Winsome Chowder and Mammoth Clams
The East Hampton Town Trustees’ Largest Clam Contest, an early-autumn tradition that celebrates the bounty of the town’s waterways, drew a crowd to the grounds of the trustees’ offices at the Lamb Building in Amagansett on Sunday.
Under mostly gray skies, those attending eagerly slurped Round Swamp Farm’s clam chowder, the pots empty some 40 minutes after the event’s noon start. Ten minutes later, the raw bar was devoid of all but shells. Both had been offered free to the public.
An official from the town’s shellfish hatchery, based at Fort Pond Bay in Montauk, displayed live marine life and described the hatchery’s efforts to seed waterways with juvenile shellfish. The East End Classic Boat Society displayed and sold tickets for its 2018 raffle boat, a 12-foot rowing and sailing dinghy called Ellen, constructed by the society’s members. The winning raffle ticket will be drawn at the society’s holiday open house on Dec. 8 from 2 to 4 p.m. at the Community Boat Shop.
The trustees also sold T-shirts, including one depicting the “balloon fish” designed by Susan McGraw Keber of the trustees to raise awareness about the danger balloons pose to marine life. Proceeds are allocated to the trustees’ William T. Rysam scholarship fund.

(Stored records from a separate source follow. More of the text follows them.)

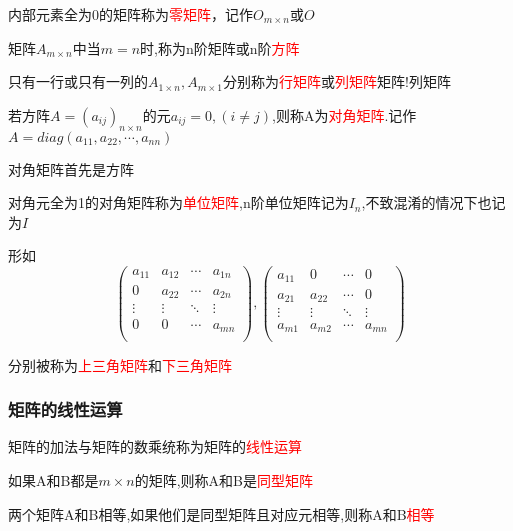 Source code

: 内部元素全为0的矩阵称为\textcolor{red}{零矩阵}，记作$O_{m\times n}$或$O$

矩阵$A_{m\times n}$中当$m=n$时,称为n阶矩阵或n阶\textcolor{red}{方阵}

只有一行或只有一列的$A_{1\times n},A_{m\times 1}$分别称为\textcolor{red}{行矩阵}或\textcolor{red}{列矩阵}{矩阵!列矩阵}

若方阵$A=(a_{ij})_{n\times n}$的元$a_{ij}=0,(i\neq j)$,则称A为\textcolor{red}{对角矩阵}.记作$A=diag(a_{11},a_{22},\cdots,a_{nn})$

\begin{note}
	对角矩阵首先是方阵
\end{note}

对角元全为1的对角矩阵称为\textcolor{red}{单位矩阵},n阶单位矩阵记为$I_n$,不致混淆的情况下也记为$I$

形如
\begin{equation*}
\begin{pmatrix}
		a_{11} &a_{12}&\cdots&a_{1n}\\
	0&a_{22}&\cdots&a_{2n}\\
	\vdots&\vdots&\ddots&\vdots\\
	0&0&\cdots&a_{mn}\\
\end{pmatrix},
\begin{pmatrix}
		a_{11} &0&\cdots&0\\
	a_{21}&a_{22}&\cdots&0\\
	\vdots&\vdots&\ddots&\vdots\\
	a_{m1}&a_{m2}&\cdots&a_{mn}\\
\end{pmatrix}
\end{equation*}

分别被称为\textcolor{red}{上三角矩阵}和\textcolor{red}{下三角矩阵}

\subsubsection{矩阵的线性运算}

矩阵的加法与矩阵的数乘统称为矩阵的\textcolor{red}{线性运算}

如果A和B都是$m\times n$的矩阵,则称A和B是\textcolor{red}{同型矩阵}

两个矩阵A和B相等,如果他们是同型矩阵且对应元相等,则称A和B\textcolor{red}{相等}

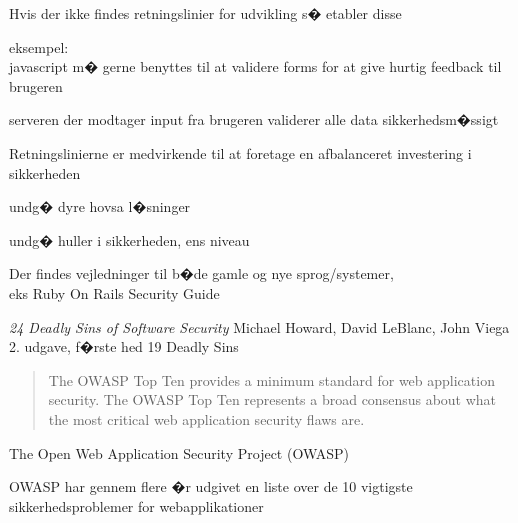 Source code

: \documentclass[20pt,landscape,a4paper,footrule]{foils}
\begin{document}

\begin{list2}
\item Hvis der ikke findes retningslinier for udvikling s� etabler disse
\item eksempel:\\
javascript m� gerne benyttes til at validere forms for at give hurtig
feedback til brugeren
\item serveren der modtager input fra brugeren validerer alle data
  sikkerhedsm�ssigt
\item Retningslinierne er medvirkende til at foretage
en afbalanceret investering i sikkerheden
\item undg� dyre hovsa l�sninger
\item undg� huller i sikkerheden, ens niveau

\item Der findes vejledninger til b�de gamle og nye sprog/systemer, \\
eks Ruby On Rails Security Guide
\end{list2}





\begin{list1}
\item \emph{24 Deadly Sins of Software Security}
Michael Howard, David LeBlanc, John Viega 2. udgave, f�rste hed 19 Deadly Sins
\end{list1}



\begin{quote}
The OWASP Top Ten provides a minimum standard for web application
security. The OWASP Top Ten represents a broad consensus about what
the most critical web application security flaws are.
\end{quote}

\begin{list1}
\item The Open Web Application Security Project (OWASP)
\item OWASP har gennem flere �r udgivet en liste over de 10 vigtigste
  sikkerhedsproblemer for webapplikationer
\item {}
\end{list1}
\end{document}
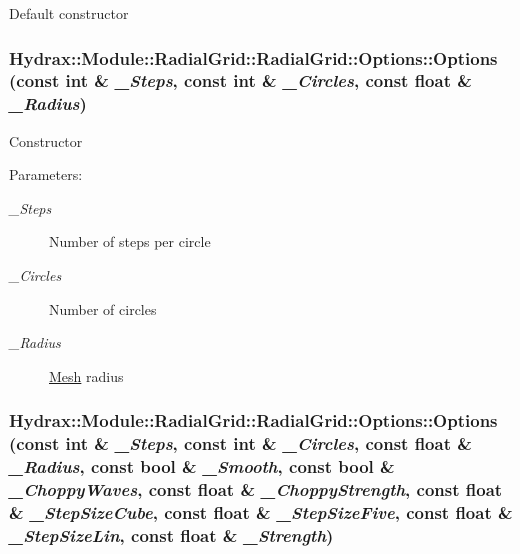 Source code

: Default constructor \hypertarget{struct_hydrax_1_1_module_1_1_radial_grid_1_1_options_574fc5fbf5d20a1fbc5af03fea97bbca}{
\subsubsection[{Options}]{\setlength{\rightskip}{0pt plus 5cm}Hydrax::Module::RadialGrid::RadialGrid::Options::Options (const int \& {\em \_\-Steps}, \/  const int \& {\em \_\-Circles}, \/  const float \& {\em \_\-Radius})}}
\label{struct_hydrax_1_1_module_1_1_radial_grid_1_1_options_574fc5fbf5d20a1fbc5af03fea97bbca}


Constructor \begin{Desc}
\item[Parameters:]
\begin{description}
\item[{\em \_\-Steps}]Number of steps per circle \item[{\em \_\-Circles}]Number of circles \item[{\em \_\-Radius}]\hyperlink{class_hydrax_1_1_mesh}{Mesh} radius \end{description}
\end{Desc}
\hypertarget{struct_hydrax_1_1_module_1_1_radial_grid_1_1_options_e270a3ae95902e237814a32a64a916c5}{
\subsubsection[{Options}]{\setlength{\rightskip}{0pt plus 5cm}Hydrax::Module::RadialGrid::RadialGrid::Options::Options (const int \& {\em \_\-Steps}, \/  const int \& {\em \_\-Circles}, \/  const float \& {\em \_\-Radius}, \/  const bool \& {\em \_\-Smooth}, \/  const bool \& {\em \_\-ChoppyWaves}, \/  const float \& {\em \_\-ChoppyStrength}, \/  const float \& {\em \_\-StepSizeCube}, \/  const float \& {\em \_\-StepSizeFive}, \/  const float \& {\em \_\-StepSizeLin}, \/  const float \& {\em \_\-Strength})}}
\label{struct_hydrax_1_1_module_1_1_radial_grid_1_1_options_e270a3ae95902e237814a32a64a916c5}


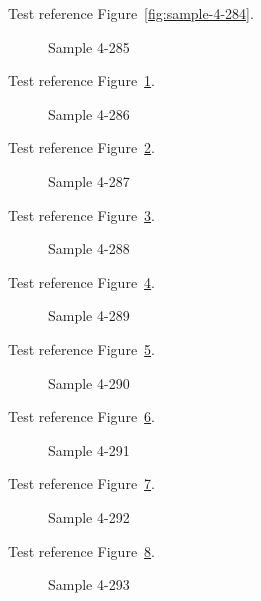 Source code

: Test reference Figure~\ref{fig:sample-4-284}.

\begin{figure}[tbhp]
\caption{Sample 4-285}
\label{fig:sample-4-285}
\end{figure}

Test reference Figure~\ref{fig:sample-4-285}.

\begin{figure}[tbhp]
\caption{Sample 4-286}
\label{fig:sample-4-286}
\end{figure}

Test reference Figure~\ref{fig:sample-4-286}.

\begin{figure}[tbhp]
\caption{Sample 4-287}
\label{fig:sample-4-287}
\end{figure}

Test reference Figure~\ref{fig:sample-4-287}.

\begin{figure}[tbhp]
\caption{Sample 4-288}
\label{fig:sample-4-288}
\end{figure}

Test reference Figure~\ref{fig:sample-4-288}.

\begin{figure}[tbhp]
\caption{Sample 4-289}
\label{fig:sample-4-289}
\end{figure}

Test reference Figure~\ref{fig:sample-4-289}.

\begin{figure}[tbhp]
\caption{Sample 4-290}
\label{fig:sample-4-290}
\end{figure}

Test reference Figure~\ref{fig:sample-4-290}.

\begin{figure}[tbhp]
\caption{Sample 4-291}
\label{fig:sample-4-291}
\end{figure}

Test reference Figure~\ref{fig:sample-4-291}.

\begin{figure}[tbhp]
\caption{Sample 4-292}
\label{fig:sample-4-292}
\end{figure}

Test reference Figure~\ref{fig:sample-4-292}.

\begin{figure}[tbhp]
\caption{Sample 4-293}
\label{fig:sample-4-293}
\end{figure}

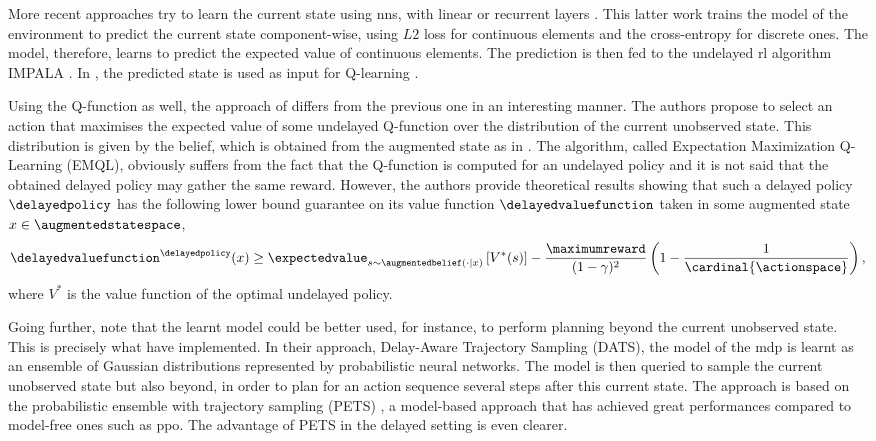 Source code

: More recent approaches try to learn the current state using \glspl{nn}, with linear \cite{derman2021acting} or recurrent layers \cite{firoiu2018human}. 
This latter work trains the model of the environment to predict the current state component-wise, using $L2$ loss for continuous elements and the cross-entropy for discrete ones.
The model, therefore, learns to predict the expected value of continuous elements. 
The prediction is then fed to the undelayed \gls{rl} algorithm IMPALA \cite{espeholt2018impala}.
In \cite{derman2021acting}, the predicted state is used as input for Q-learning \cite{watkins1989learning}.  

Using the Q-function as well, the approach of \cite{agarwal2021blind} differs from the previous one in an interesting manner. 
The authors propose to select an action that maximises the expected value of some undelayed Q-function over the distribution of the current unobserved state.
This distribution is given by the belief, which is obtained from the augmented state as in .
The algorithm, called Expectation Maximization Q-Learning (EMQL), obviously suffers from the fact that the Q-function is computed for an undelayed policy and it is not said that the obtained delayed policy may gather the same reward. 
However, the authors provide theoretical results showing that such a delayed policy $\delayedpolicy$ has the following lower bound guarantee on its value function $\delayedvaluefunction$ taken in some augmented state $x\in\augmentedstatespace$,
\begin{align*}
    \delayedvaluefunction^\delayedpolicy(x) \ge \expectedvalue_{s\sim \augmentedbelief(\cdot\vert x)}\left[V^{*}(s)\right] - \frac{\maximumreward}{(1-\gamma)^2}\left(1-\frac{1}{\cardinal{\actionspace}}\right),
\end{align*}
where $V^{*}$ is the value function of the optimal undelayed policy.

Going further, \cite{firoiu2018human} note that the learnt model could be better used, for instance, to perform planning beyond the current unobserved state.
This is precisely what \cite{chen2021delay} have implemented. 
In their approach, Delay-Aware Trajectory Sampling (DATS),
the model of the \gls{mdp} is learnt as an ensemble
of Gaussian distributions represented by probabilistic neural networks. 
The model is then queried to sample the current unobserved state but also beyond, in order to plan for an action sequence several steps after this current state.  
The approach is based on the probabilistic ensemble
with trajectory sampling (PETS) \cite{chua2018deep}, a model-based approach that has achieved great performances compared to model-free ones such as \gls{ppo}. 
The advantage of PETS in the delayed setting is even clearer.


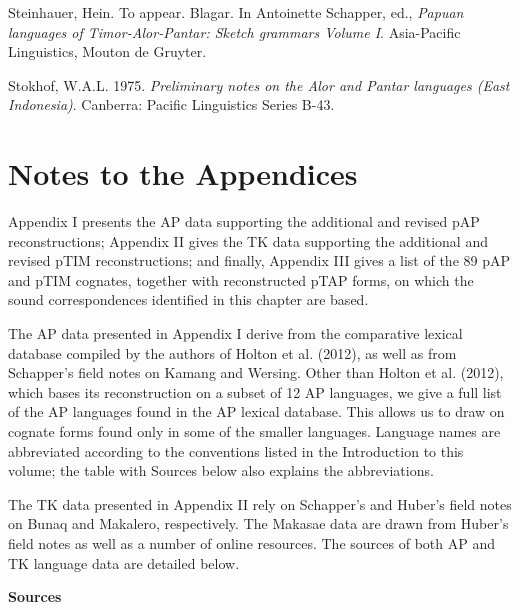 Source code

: Steinhauer, Hein. To appear. Blagar. In Antoinette Schapper, ed., \textit{Papuan languages of Timor-Alor-Pantar: Sketch grammars Volume I}. Asia-Pacific Linguistics, Mouton de Gruyter.

Stokhof, W.A.L. 1975. \textit{Preliminary notes on the Alor and Pantar languages (East Indonesia)}. Canberra: Pacific Linguistics Series B-43.

\clearpage\section[Notes to the Appendices]{Notes to the Appendices}
\hypertarget{RefHeading65427871885726}{}Appendix I presents the AP data supporting the additional and revised pAP reconstructions; Appendix II gives the TK data supporting the additional and revised pTIM reconstructions; and finally, Appendix III gives a list of the 89 pAP and pTIM cognates, together with reconstructed pTAP forms, on which the sound correspondences identified in this chapter are based. 

The AP data presented in Appendix I derive from the comparative lexical database compiled by the authors of Holton et al. (2012), as well as from Schapper{\textquoteright}s field notes on Kamang and Wersing. Other than Holton et al. (2012), which bases its reconstruction on a subset of 12 AP languages, we give a full list of the AP languages found in the AP lexical database. This allows us to draw on cognate forms found only in some of the smaller languages. Language names are abbreviated according to the conventions listed in the Introduction to this volume; the table with Sources below also explains the abbreviations.

The TK data presented in Appendix II rely on Schapper{\textquoteright}s and Huber{\textquoteright}s field notes on Bunaq and Makalero, respectively. The Makasae data are drawn from Huber{\textquoteright}s field notes as well as a number of online resources. The sources of both AP and TK language data are detailed below.

\textbf{Sources}

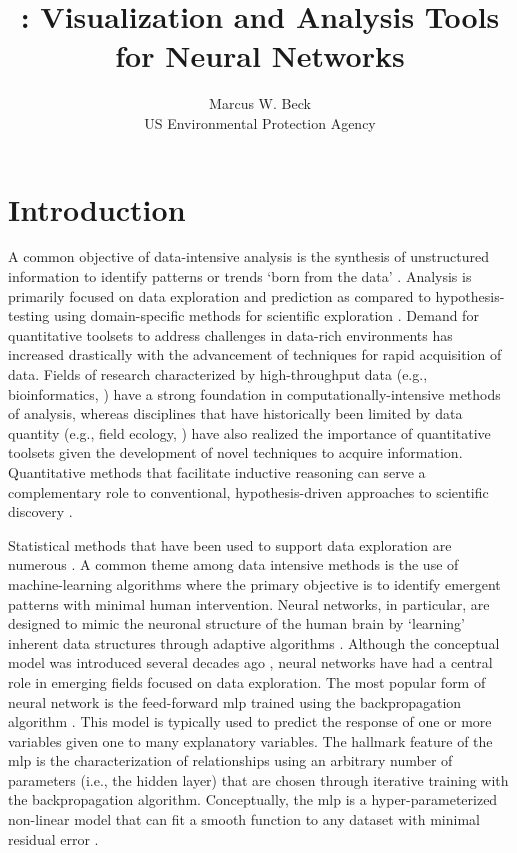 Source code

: \documentclass[article,shortnames]{jss}
\author{Marcus W. Beck\\US Environmental Protection Agency}
\title{\pkg{NeuralNetTools}: Visualization and Analysis Tools for Neural Networks}
\begin{document}

\section[Introduction]{Introduction}

A common objective of data-intensive analysis is the synthesis of unstructured information to identify patterns or trends `born from the data' \citep{Bell09,Kelling09,Michener12}.  Analysis is primarily focused on data exploration and prediction as compared to hypothesis-testing using domain-specific methods for scientific exploration \citep{Kell03}.  Demand for quantitative toolsets to address challenges in data-rich environments has increased drastically with the advancement of techniques for rapid acquisition of data. Fields of research characterized by high-throughput data (e.g., bioinformatics, \citet{Saeys07}) have a strong foundation in computationally-intensive methods of analysis, whereas disciplines that have historically been limited by data quantity (e.g., field ecology, \citet{Swanson15}) have also realized the importance of quantitative toolsets given the development of novel techniques to acquire information.  Quantitative methods that facilitate inductive reasoning can serve a complementary role to conventional, hypothesis-driven approaches to scientific discovery \citep{Kell03}.  

Statistical methods that have been used to support data exploration are numerous \citep{Jain00,Recknagel06,Zuur10}.  A common theme among data intensive methods is the use of machine-learning algorithms where the primary objective is to identify emergent patterns with minimal human intervention.  Neural networks, in particular, are designed to mimic the neuronal structure of the human brain by `learning' inherent data structures through adaptive algorithms \citep{Rumelhart86,Ripley96}.  Although the conceptual model was introduced several decades ago \citep{McCulloch43}, neural networks have had a central role in emerging fields focused on data exploration.  The most popular form of neural network is the feed-forward \ac{mlp} trained using the backpropagation algorithm \citep{Rumelhart86}.  This model is typically used to predict the response of one or more variables given one to many explanatory variables.  The hallmark feature of the \ac{mlp} is the characterization of relationships using an arbitrary number of parameters (i.e., the hidden layer) that are chosen through iterative training with the backpropagation algorithm.  Conceptually, the \ac{mlp} is a hyper-parameterized non-linear model that can fit a smooth function to any dataset with minimal residual error \citep{Hornik91}.
\end{document}
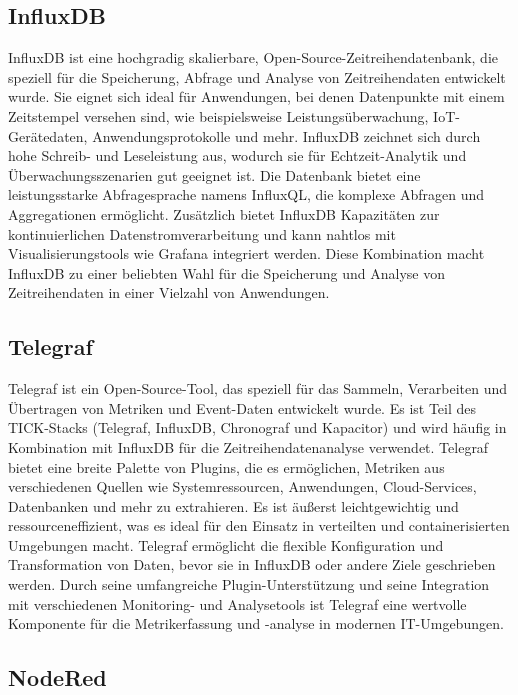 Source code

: \documentclass[a4paper, 12pt, oneside, toc=listofnumbered, bibliography=totoc]{scrbook}
\begin{document}
		\subsection{InfluxDB}
		
		InfluxDB ist eine hochgradig skalierbare, Open-Source-Zeitreihendatenbank, die speziell für die Speicherung, Abfrage und Analyse von Zeitreihendaten entwickelt wurde. Sie eignet sich ideal für Anwendungen, bei denen Datenpunkte mit einem Zeitstempel versehen sind, wie beispielsweise Leistungsüberwachung, IoT-Gerätedaten, Anwendungsprotokolle und mehr. InfluxDB zeichnet sich durch hohe Schreib- und Leseleistung aus, wodurch sie für Echtzeit-Analytik und Überwachungsszenarien gut geeignet ist. Die Datenbank bietet eine leistungsstarke Abfragesprache namens InfluxQL, die komplexe Abfragen und Aggregationen ermöglicht. Zusätzlich bietet InfluxDB Kapazitäten zur kontinuierlichen Datenstromverarbeitung und kann nahtlos mit Visualisierungstools wie Grafana integriert werden. Diese Kombination macht InfluxDB zu einer beliebten Wahl für die Speicherung und Analyse von Zeitreihendaten in einer Vielzahl von Anwendungen. \cite{noauthor_influxdb_2023}
		
		\subsection{Telegraf}
		
		Telegraf ist ein Open-Source-Tool, das speziell für das Sammeln, Verarbeiten und Übertragen von Metriken und Event-Daten entwickelt wurde. Es ist Teil des TICK-Stacks (Telegraf, InfluxDB, Chronograf und Kapacitor) und wird häufig in Kombination mit InfluxDB für die Zeitreihendatenanalyse verwendet. Telegraf bietet eine breite Palette von Plugins, die es ermöglichen, Metriken aus verschiedenen Quellen wie Systemressourcen, Anwendungen, Cloud-Services, Datenbanken und mehr zu extrahieren. Es ist äußerst leichtgewichtig und ressourceneffizient, was es ideal für den Einsatz in verteilten und containerisierten Umgebungen macht. Telegraf ermöglicht die flexible Konfiguration und Transformation von Daten, bevor sie in InfluxDB oder andere Ziele geschrieben werden. Durch seine umfangreiche Plugin-Unterstützung und seine Integration mit verschiedenen Monitoring- und Analysetools ist Telegraf eine wertvolle Komponente für die Metrikerfassung und -analyse in modernen IT-Umgebungen. \cite{noauthor_telegraf_2022}
		
		\subsection{NodeRed}
		
\end{document}
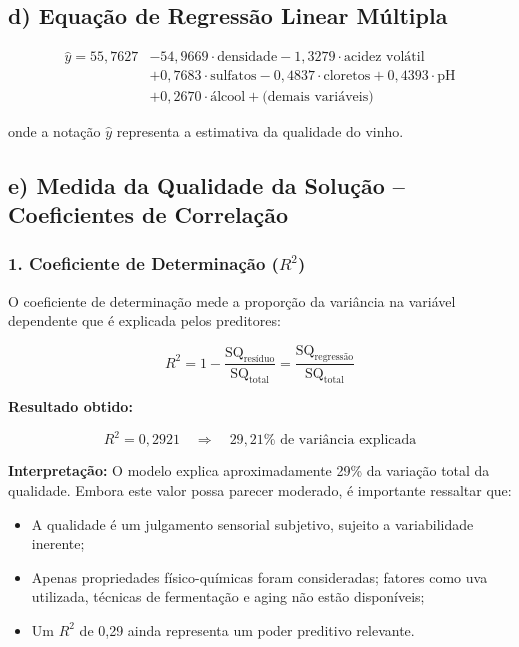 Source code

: \documentclass[12pt,a4paper]{article}
\begin{document}
\subsection*{d) Equação de Regressão Linear Múltipla}

\begin{equation}
\boxed{\begin{aligned}
\hat{y} = 55,7627 &- 54,9669 \cdot \text{densidade} - 1,3279 \cdot \text{acidez volátil} \\
&+ 0,7683 \cdot \text{sulfatos} - 0,4837 \cdot \text{cloretos} + 0,4393 \cdot \text{pH} \\
&+ 0,2670 \cdot \text{álcool} + \text{(demais variáveis)}
\end{aligned}}
\end{equation}

\noindent onde a notação $\hat{y}$ representa a estimativa da qualidade do vinho.

\subsection*{e) Medida da Qualidade da Solução -- Coeficientes de Correlação}

\subsubsection*{1. Coeficiente de Determinação ($R^2$)}

O coeficiente de determinação mede a proporção da variância na variável dependente que é explicada pelos preditores:

\begin{equation}
R^2 = 1 - \frac{\text{SQ}_{\text{resíduo}}}{\text{SQ}_{\text{total}}} = \frac{\text{SQ}_{\text{regressão}}}{\text{SQ}_{\text{total}}}
\end{equation}

\textbf{Resultado obtido:}

\begin{equation}
R^2 = 0,2921 \quad \Rightarrow \quad \boxed{29,21\% \text{ de variância explicada}}
\end{equation}

\textbf{Interpretação:} O modelo explica aproximadamente 29\% da variação total da qualidade. Embora este valor possa parecer moderado, é importante ressaltar que:

\begin{itemize}
  \item A qualidade é um julgamento sensorial subjetivo, sujeito a variabilidade inerente;
  \item Apenas propriedades físico-químicas foram consideradas; fatores como uva utilizada, técnicas de fermentação e aging não estão disponíveis;
  \item Um $R^2$ de 0,29 ainda representa um poder preditivo relevante.
\end{itemize}
\end{document}
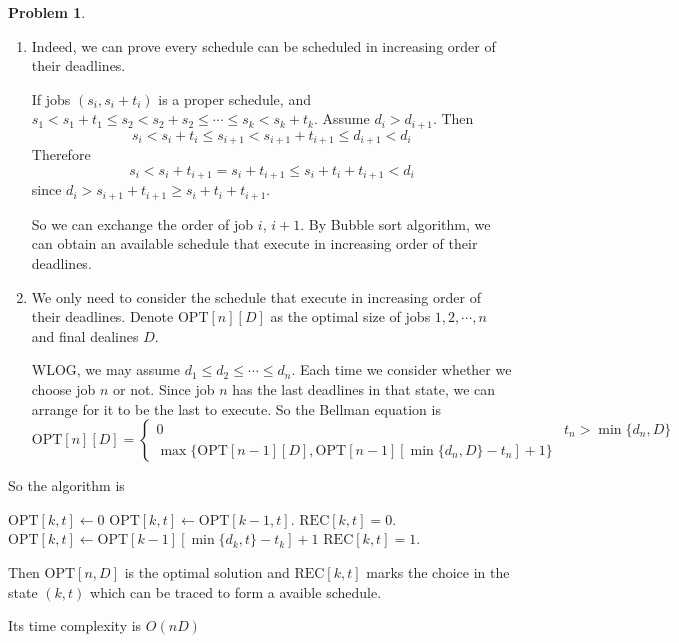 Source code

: \documentclass[a4paper]{article}
\theoremstyle{definition}
\newtheorem{problem}{Problem}
\theoremstyle{plain}
\newcommand{\OPT}{\mathrm{OPT}}
\numberwithin{equation}{problem}
\begin{document}
\begin{problem}
    \begin{enumerate}[label=(\alph*)]
        \item Indeed, we can prove every schedule can be scheduled in increasing order of their deadlines.
        
        If jobs  $ (s_i,s_i+t_i) $ is a proper schedule, and  $ s_1<s_1+t_1 \leq s_2<s_2+s_2 \leq \cdots \leq s_k<s_k+t_k $. Assume  $ d_i>d_{i+1} $. Then 
        \[s_i<s_i+t_i \leq s_{i+1}<s_{i+1}+t_{i+1} \leq d_{i+1}<d_i\]
        Therefore
        \[s_i<s_i+t_{i+1}=s_i+t_{i+1} \leq s_i+t_i+t_{i+1}<d_i\]
        since  $ d_i>s_{i+1}+t_{i+1} \geq s_i+t_i+t_{i+1} $.
        
        So  we can exchange the order of job  $ i $, $ i+1 $. By Bubble sort algorithm, we can obtain an available schedule that execute in increasing order of their deadlines.

        \item We only need to consider the schedule that execute in increasing order of their deadlines.
        Denote  $ \OPT[n][D] $ as the optimal size of jobs $ 1,2,\cdots,n $  and final dealines  $ D $.

        WLOG, we may assume  $ d_1 \leq d_2 \leq \cdots \leq d_n $.
        Each time we consider whether we choose job  $ n $ or not. Since job  $ n $ has the last deadlines in that state, we can arrange for it to be the last to   execute. So the Bellman equation is 
        \[\OPT[n][D]=\begin{cases}
            0&t_n>\min\{d_n,D\}\\
            \max\{\OPT[n-1][D],\OPT[n-1][\min\{d_n,D\}-t_n]+1\}
        \end{cases}\]  
    \end{enumerate}
    So the algorithm is 
    
    \begin{algorithm}
        \caption{$ \OPT $}
        \begin{algorithmic}[1]
            \STATE $ \OPT[k,t]\leftarrow0 $  \ENDIF 
            \STATE  $ \OPT[k,t]\leftarrow \OPT[k-1,t] $.
            \STATE  $ \mathrm{REC}[k,t]=0 $.
            \IF{ $ \OPT[k,t]<\OPT[k-1][\min\{d_k,t\}-t_k]+1 $ }
                \STATE     $ \OPT[k,t]\leftarrow\OPT[k-1][\min\{d_k,t\}-t_k]+1 $
                \STATE  $ \mathrm{REC}[k,t]=1 $.
            \ENDIF 
            \ENDFOR
        \end{algorithmic}
    \end{algorithm}


    Then  $ \OPT[n,D] $ is the optimal solution and  $ \mathrm{REC}[k,t] $ marks the choice in the state  $ (k,t) $ which can be traced to form a avaible schedule.
    
    Its time complexity is  $ O(nD) $ 
\end{problem}
\end{document}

A team of judges sampled the nine clam chowders entered in this year’s contest. “I think we have some very talented cooks in East Hampton,” one judge, Charlotte Sasso of Stuart’s Seafood Market in Amagansett, said as the tasting got underway. Entries, she said, featured “a lot of fresh ingredients, some with a spin” on traditional chowders, like the inclusion of corn or mushrooms.
“It’s a tough challenge,” Ms. Sasso said, perhaps hoping to alleviate the concerns of any contestant who might cast a skeptical eye on the judges’ acumen. “I’m happy to rise to the challenge.”
Even greater excitement, and more objective mediating, was at the clam contest, however, as behemoth quahogs lined up for their moment in the spotlight, seated one by one on a scale for their formal weigh-in. At this, the trustees’ 28th annual contest, the afternoon’s climactic moment came when winners were announced.
In the ages 4-to-14 division, Patrick O’Donnell took the prize for Accabonac/Hog Creek with his six-ounce clam. Tyler Persan took the largest clam from Lake Montauk, at 10.7 ounces. The prize for largest clam from Napeague Harbor, junior division, went to Hailey Lagarenne, who harvested a 1-pound-10-ounce specimen. And Ellis Rattray took honors for Three Mile Harbor with his 1-pound-4.3-ounce clam.
Among the adults, William Solimeno’s 1-pound-7-ounce entry was the largest to come from Accabonac/Hog Creek. Clint Bennett was a two-time winner this year, his 1-pound-8-ounce behemoth taking honors for Three Mile Harbor and a 1-pound-6.4-ounce clam winning for Lake Montauk.
Finally, the man behind the largest overall clam was revealed to be Edward Hoff Jr., whose 2-pound-4.8-ounce monster harvested from Napeague Harbor dwarfed all rivals.
Ellis’s cousin Teddy Rattray won the “smallest clam contest” with his estimate of 1,000 juvenile “seed” clams in a jar. The 1,076 babies were all to be seeded into local waters.
The chowder was not about to be upstaged, however. “Everyone did a superb chowder,” Ms. McGraw Keber said of the nine entries. When the judges’ expertly rendered opinions had been compared, contrasted, and reconciled like so much minced clam, potato, celery, butter, onion, clam juice, bacon, salt, and pepper, Spencer Guptill’s winsome red chowder was deemed best. Asked to describe his vision and divulge the secret to his success, Mr. Guptill was succinct. “It started out as white,” he said.
“It was quite tasty,” Ms. McGraw Keber told her colleagues at the trustees’ meeting on Monday. “I wish he’d make some more.”